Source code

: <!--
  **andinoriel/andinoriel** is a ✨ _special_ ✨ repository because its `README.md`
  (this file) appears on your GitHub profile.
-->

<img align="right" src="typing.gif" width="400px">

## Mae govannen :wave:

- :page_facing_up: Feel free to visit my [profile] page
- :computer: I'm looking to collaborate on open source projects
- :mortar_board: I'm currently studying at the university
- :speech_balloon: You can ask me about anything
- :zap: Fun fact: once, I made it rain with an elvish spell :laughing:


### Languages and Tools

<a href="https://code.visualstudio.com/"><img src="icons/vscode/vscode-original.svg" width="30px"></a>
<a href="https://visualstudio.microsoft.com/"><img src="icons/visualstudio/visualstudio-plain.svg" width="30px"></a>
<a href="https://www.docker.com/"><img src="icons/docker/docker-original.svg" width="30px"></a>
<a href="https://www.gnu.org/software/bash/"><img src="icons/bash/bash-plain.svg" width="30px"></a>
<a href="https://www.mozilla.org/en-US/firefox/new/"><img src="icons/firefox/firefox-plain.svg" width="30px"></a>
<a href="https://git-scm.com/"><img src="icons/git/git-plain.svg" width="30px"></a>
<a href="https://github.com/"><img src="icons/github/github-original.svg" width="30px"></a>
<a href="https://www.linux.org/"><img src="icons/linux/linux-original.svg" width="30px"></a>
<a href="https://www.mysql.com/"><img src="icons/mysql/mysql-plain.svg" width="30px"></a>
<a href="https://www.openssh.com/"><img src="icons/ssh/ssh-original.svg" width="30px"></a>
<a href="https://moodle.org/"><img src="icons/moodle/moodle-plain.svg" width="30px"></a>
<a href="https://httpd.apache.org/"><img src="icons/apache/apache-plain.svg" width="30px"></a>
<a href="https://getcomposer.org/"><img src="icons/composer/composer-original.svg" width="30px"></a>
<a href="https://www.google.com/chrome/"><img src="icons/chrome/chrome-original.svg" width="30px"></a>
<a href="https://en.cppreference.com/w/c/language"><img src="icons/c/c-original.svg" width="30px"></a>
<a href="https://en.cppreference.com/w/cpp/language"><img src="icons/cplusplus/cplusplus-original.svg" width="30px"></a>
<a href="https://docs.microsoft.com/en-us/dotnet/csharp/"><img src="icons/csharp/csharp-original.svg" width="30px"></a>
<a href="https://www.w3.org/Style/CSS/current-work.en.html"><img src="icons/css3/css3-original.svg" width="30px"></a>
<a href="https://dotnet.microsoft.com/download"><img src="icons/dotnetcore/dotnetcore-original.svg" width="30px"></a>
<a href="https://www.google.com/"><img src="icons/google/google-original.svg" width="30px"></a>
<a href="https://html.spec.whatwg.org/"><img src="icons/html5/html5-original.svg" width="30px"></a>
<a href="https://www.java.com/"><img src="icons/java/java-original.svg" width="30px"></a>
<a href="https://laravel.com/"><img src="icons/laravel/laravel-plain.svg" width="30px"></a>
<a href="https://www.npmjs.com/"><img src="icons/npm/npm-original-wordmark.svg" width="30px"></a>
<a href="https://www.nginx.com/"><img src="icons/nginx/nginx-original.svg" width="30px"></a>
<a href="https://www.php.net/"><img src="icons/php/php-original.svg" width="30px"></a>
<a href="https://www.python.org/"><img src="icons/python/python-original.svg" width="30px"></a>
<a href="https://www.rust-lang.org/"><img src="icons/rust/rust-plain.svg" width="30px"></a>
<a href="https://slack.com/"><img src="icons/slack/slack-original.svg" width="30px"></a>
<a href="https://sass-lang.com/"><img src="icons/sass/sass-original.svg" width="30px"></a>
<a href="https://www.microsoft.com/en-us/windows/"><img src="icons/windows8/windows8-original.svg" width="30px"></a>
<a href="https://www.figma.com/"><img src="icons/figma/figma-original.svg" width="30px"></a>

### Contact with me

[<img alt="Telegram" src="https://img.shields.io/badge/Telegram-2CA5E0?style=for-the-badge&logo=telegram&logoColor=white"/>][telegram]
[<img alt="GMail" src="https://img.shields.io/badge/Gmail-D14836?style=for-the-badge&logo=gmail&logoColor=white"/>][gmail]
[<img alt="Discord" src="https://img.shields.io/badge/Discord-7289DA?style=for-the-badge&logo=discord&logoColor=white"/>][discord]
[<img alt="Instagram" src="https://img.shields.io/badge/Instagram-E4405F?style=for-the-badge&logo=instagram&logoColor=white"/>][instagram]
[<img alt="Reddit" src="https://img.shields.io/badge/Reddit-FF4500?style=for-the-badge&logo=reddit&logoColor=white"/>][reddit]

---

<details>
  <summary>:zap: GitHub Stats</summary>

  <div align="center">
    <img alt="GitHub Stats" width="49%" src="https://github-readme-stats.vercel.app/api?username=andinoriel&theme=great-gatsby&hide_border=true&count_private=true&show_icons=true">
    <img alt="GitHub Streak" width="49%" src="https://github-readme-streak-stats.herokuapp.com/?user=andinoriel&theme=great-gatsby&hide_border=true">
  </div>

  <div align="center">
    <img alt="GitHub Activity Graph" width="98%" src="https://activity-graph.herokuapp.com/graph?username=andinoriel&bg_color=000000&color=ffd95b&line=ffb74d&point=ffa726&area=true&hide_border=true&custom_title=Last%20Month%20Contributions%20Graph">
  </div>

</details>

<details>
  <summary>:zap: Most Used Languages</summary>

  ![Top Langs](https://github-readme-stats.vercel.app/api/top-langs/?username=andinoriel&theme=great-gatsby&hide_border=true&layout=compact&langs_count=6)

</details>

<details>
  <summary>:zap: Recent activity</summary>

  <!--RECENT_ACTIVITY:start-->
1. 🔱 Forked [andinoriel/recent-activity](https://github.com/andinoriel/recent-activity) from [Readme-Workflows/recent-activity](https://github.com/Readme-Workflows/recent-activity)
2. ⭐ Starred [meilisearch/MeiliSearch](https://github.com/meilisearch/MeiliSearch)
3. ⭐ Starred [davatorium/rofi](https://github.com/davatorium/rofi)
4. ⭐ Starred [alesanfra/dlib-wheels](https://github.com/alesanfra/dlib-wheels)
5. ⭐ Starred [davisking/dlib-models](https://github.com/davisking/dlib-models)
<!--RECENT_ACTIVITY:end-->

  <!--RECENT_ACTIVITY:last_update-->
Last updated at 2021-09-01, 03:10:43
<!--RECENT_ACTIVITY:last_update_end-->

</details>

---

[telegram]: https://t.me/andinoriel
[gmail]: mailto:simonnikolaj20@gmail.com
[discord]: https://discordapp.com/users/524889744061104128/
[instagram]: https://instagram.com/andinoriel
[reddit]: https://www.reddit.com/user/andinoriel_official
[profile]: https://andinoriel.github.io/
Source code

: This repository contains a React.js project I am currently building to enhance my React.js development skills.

+ + +

TASK TO COMPLETE:
In the entries above, please find the line with "4. ⭐ Starred" and the line with "[reddit]: https://www.reddit.com/user/andinoriel_official", then write out exactly those two lines and every line between them, and nothing more.

EXERCISE OUTPUT:
4. ⭐ Starred [alesanfra/dlib-wheels](https://github.com/alesanfra/dlib-wheels)
5. ⭐ Starred [davisking/dlib-models](https://github.com/davisking/dlib-models)
<!--RECENT_ACTIVITY:end-->

  <!--RECENT_ACTIVITY:last_update-->
Last updated at 2021-09-01, 03:10:43
<!--RECENT_ACTIVITY:last_update_end-->

</details>

---

[telegram]: https://t.me/andinoriel
[gmail]: mailto:simonnikolaj20@gmail.com
[discord]: https://discordapp.com/users/524889744061104128/
[instagram]: https://instagram.com/andinoriel
[reddit]: https://www.reddit.com/user/andinoriel_official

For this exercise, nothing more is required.